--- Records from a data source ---

*-*-*

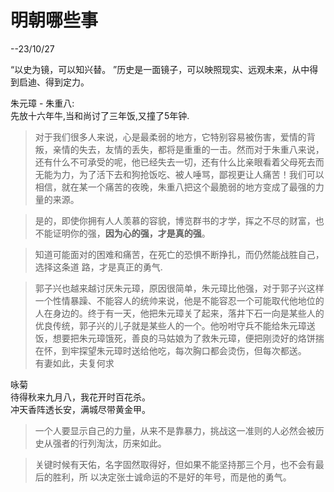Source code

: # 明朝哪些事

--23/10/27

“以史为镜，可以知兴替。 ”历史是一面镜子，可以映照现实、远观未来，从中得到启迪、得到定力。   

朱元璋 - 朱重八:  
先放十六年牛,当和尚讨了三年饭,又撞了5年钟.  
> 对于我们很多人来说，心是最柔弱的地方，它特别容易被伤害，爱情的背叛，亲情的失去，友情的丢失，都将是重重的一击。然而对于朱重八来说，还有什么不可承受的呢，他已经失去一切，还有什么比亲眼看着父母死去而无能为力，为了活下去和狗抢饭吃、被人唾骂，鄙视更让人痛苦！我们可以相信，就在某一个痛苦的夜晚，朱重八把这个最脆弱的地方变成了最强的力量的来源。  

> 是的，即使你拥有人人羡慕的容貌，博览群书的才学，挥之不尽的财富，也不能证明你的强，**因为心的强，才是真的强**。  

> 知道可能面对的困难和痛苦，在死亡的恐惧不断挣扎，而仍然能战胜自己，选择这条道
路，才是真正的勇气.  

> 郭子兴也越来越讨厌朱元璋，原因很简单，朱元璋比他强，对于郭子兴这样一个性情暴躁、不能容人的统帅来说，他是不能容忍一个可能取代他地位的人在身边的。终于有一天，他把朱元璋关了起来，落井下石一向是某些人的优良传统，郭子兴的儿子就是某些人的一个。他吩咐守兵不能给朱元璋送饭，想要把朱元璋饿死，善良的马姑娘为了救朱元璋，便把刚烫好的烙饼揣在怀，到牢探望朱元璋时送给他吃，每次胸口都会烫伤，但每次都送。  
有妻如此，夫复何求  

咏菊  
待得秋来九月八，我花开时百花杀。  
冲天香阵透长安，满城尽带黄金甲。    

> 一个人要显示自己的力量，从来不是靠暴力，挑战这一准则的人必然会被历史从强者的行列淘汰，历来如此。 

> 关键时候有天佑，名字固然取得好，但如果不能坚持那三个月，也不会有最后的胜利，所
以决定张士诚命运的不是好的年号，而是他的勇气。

*-*-*

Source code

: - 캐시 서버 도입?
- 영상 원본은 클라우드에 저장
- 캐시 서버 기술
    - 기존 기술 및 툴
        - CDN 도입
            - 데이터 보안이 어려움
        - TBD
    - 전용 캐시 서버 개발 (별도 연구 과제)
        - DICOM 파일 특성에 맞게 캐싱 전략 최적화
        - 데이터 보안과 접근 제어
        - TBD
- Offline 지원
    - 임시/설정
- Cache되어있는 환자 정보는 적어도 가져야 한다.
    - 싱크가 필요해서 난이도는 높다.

*-*-*

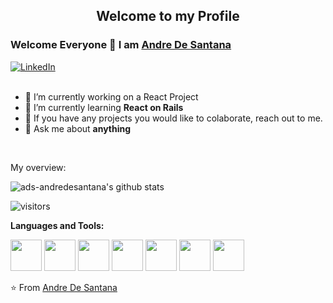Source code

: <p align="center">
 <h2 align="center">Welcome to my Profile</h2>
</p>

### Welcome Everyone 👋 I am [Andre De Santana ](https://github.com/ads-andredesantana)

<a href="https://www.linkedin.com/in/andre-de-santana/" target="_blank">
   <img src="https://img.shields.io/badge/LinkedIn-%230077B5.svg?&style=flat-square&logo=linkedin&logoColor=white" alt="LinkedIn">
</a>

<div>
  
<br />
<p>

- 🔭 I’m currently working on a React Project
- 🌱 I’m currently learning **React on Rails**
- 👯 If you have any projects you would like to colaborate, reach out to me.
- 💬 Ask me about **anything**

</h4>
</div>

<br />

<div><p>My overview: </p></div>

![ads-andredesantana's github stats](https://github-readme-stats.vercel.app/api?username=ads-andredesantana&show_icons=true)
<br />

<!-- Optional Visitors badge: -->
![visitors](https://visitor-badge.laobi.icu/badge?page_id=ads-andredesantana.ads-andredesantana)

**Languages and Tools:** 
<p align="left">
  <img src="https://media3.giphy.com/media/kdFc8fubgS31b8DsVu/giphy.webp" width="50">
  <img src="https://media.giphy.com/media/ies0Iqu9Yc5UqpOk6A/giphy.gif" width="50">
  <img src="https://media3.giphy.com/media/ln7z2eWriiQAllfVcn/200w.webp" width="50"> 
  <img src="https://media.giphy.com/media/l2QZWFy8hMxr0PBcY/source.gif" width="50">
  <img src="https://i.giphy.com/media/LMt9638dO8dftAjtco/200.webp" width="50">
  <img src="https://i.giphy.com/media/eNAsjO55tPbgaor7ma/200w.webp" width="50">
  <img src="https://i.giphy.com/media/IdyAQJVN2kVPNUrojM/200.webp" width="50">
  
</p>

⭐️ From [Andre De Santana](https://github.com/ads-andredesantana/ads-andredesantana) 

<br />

*-*-*

--- Work request ---
Write out each line above containing "andredesantana".

--- Written solution ---
### Welcome Everyone 👋 I am [Andre De Santana ](https://github.com/ads-andredesantana)
![ads-andredesantana's github stats](https://github-readme-stats.vercel.app/api?username=ads-andredesantana&show_icons=true)
![visitors](https://visitor-badge.laobi.icu/badge?page_id=ads-andredesantana.ads-andredesantana)
⭐️ From [Andre De Santana](https://github.com/ads-andredesantana/ads-andredesantana) 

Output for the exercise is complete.